Der zweite Teil der Ausstellung widmet sich den Landschaftsbildern Schrimpfs, in denen er völlig auf Menschen und Tiere verzichtet. Es sind Idealbilder aus Oberbayern wie etwa der Blick auf den Staffelsee: Verträumt liegen dunkle Wälder und Wiesen unter einem hellen Himmel, dessen Blau und Rosa sich auf der Wasserfläche spiegeln.

Schrimpf hat für solche Werke im Freien skizziert, die Landschaften aber vor allem in seinem Bild-Gedächtnis gespeichert und dann im Atelier zu einem Idealbild komponiert - selbst ab 1933, als er in Berlin zum außerordentlichen Professor an der Staatlichen Kunstschule ernannt wird. Biografisch trennen sich hier die Wege von Graf und Schrimpf: Der Schriftsteller verlässt die Heimat (er stirbt 1967 in New York), der Maler versucht, sich im nationalsozialistischen Deutschland durchzulavieren und seine Familie zu ernähren. 1934 werden Werke Schrimpfs im Deutschen Pavillon der XIX. Biennale in Venedig ausgestellt, 1937 wird ein Bild kurzzeitig als sogenannte "Entartete Kunst" in den Münchner Hofarkaden gezeigt, aber nach einer Intervention von Rudolf Heß wieder aus der Schau entfernt. Für das Arbeitszimmer von Heß in der Berliner Wilhelmstraße soll Schrimpf deutsche Landstriche malen, die offensichtlich in eine Wandvertäfelung eingefügt wurden - ein schmales Hochformat aus der Stiftung Gunzenhauser sind in der Ausstellung zu sehen.
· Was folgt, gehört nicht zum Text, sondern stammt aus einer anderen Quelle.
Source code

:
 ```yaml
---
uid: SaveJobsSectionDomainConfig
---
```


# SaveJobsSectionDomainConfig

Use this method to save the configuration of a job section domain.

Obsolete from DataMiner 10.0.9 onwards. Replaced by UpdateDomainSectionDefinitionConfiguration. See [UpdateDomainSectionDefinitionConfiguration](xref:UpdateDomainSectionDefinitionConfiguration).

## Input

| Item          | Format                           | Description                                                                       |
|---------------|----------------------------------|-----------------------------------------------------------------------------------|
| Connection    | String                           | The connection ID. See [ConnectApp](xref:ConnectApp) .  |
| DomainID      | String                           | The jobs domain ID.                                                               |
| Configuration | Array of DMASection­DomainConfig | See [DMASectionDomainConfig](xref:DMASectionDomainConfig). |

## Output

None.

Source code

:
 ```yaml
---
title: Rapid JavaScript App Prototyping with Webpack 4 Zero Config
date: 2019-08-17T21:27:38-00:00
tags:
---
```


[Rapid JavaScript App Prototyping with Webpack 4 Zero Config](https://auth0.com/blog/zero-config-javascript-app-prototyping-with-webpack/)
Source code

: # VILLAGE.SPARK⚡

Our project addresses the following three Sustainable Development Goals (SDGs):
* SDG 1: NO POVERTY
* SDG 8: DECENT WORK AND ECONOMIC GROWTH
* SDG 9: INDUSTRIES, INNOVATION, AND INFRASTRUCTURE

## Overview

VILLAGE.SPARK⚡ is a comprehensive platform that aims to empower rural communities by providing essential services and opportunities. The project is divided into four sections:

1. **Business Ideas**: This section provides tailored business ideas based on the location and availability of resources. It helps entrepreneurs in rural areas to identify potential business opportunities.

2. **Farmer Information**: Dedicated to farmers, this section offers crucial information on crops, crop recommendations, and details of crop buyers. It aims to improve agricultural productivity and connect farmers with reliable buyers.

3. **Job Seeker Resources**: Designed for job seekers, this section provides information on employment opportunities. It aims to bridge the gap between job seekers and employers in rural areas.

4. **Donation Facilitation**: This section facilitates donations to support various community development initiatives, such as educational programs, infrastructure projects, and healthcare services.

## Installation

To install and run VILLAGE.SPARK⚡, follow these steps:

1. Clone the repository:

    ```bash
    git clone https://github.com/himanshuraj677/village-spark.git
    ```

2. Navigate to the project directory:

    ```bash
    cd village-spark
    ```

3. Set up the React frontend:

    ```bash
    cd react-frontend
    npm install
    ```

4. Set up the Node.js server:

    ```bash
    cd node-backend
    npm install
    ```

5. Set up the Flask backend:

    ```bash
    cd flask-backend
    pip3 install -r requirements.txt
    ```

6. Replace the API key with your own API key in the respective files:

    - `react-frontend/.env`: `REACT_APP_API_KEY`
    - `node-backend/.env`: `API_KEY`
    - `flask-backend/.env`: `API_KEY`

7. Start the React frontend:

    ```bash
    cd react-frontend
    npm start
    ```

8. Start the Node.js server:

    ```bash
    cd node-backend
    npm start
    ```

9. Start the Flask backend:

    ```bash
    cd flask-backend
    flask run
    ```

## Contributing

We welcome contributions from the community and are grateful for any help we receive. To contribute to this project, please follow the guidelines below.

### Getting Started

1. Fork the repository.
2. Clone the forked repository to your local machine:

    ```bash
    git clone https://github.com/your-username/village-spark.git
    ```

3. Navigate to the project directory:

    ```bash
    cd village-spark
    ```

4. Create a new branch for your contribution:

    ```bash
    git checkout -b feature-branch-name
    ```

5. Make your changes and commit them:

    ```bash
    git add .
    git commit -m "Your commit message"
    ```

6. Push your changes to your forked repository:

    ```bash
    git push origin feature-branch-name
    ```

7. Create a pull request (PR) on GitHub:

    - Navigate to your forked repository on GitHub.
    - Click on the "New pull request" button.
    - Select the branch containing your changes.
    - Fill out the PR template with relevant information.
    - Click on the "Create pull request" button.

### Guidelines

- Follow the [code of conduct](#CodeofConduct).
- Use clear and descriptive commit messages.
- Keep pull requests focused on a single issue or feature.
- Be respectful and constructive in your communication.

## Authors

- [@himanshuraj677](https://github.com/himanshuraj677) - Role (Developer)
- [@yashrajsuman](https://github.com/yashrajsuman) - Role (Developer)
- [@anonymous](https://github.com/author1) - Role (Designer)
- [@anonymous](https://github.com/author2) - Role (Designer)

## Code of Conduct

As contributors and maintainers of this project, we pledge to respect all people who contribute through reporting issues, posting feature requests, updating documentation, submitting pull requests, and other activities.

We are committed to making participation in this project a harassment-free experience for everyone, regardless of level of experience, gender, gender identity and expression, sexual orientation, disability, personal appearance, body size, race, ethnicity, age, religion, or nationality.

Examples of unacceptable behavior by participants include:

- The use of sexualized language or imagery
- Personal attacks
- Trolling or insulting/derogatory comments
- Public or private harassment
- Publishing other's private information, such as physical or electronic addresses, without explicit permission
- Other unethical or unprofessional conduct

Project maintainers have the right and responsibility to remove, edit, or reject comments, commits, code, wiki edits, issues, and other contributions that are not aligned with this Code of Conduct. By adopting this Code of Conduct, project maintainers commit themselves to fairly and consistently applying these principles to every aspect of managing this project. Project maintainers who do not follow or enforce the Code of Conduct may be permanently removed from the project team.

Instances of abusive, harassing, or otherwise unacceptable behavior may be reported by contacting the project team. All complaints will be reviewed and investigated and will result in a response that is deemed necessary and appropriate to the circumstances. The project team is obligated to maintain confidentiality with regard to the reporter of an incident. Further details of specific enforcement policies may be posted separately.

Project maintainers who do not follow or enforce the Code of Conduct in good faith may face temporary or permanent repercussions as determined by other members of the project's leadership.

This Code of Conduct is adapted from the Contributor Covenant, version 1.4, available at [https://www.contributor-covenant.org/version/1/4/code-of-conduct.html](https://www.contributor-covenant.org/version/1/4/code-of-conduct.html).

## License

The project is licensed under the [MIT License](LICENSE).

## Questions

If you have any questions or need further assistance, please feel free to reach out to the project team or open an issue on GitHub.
Für Schrimpf werden diese menschenleeren Landschaften offensichtlich so etwas wie ein innerer Rückzugsort in schwierigen Zeiten. So wie Graf 1940 in New York (zunächst auf Englisch) "Das Leben meiner Mutter" veröffentlicht und damit einer untergegangenen Welt ein Denkmal setzt, so malt Schrimpf Bilder seines "inneren Exils". Er stirbt am 19. April 1938 in Berlin. Die Ausstellung ermöglicht nun die Wiederentdeckung eines Künstlers, dessen Werk auch vor Augen stellt, wie konzeptlos und willkürlich die Kulturpolitik der Nationalsozialisten war.

Bis zum 3. November im Schlossmuseum Murnau, geöffnet Dienstag bis Sonntag 10 bis 17 Uhr.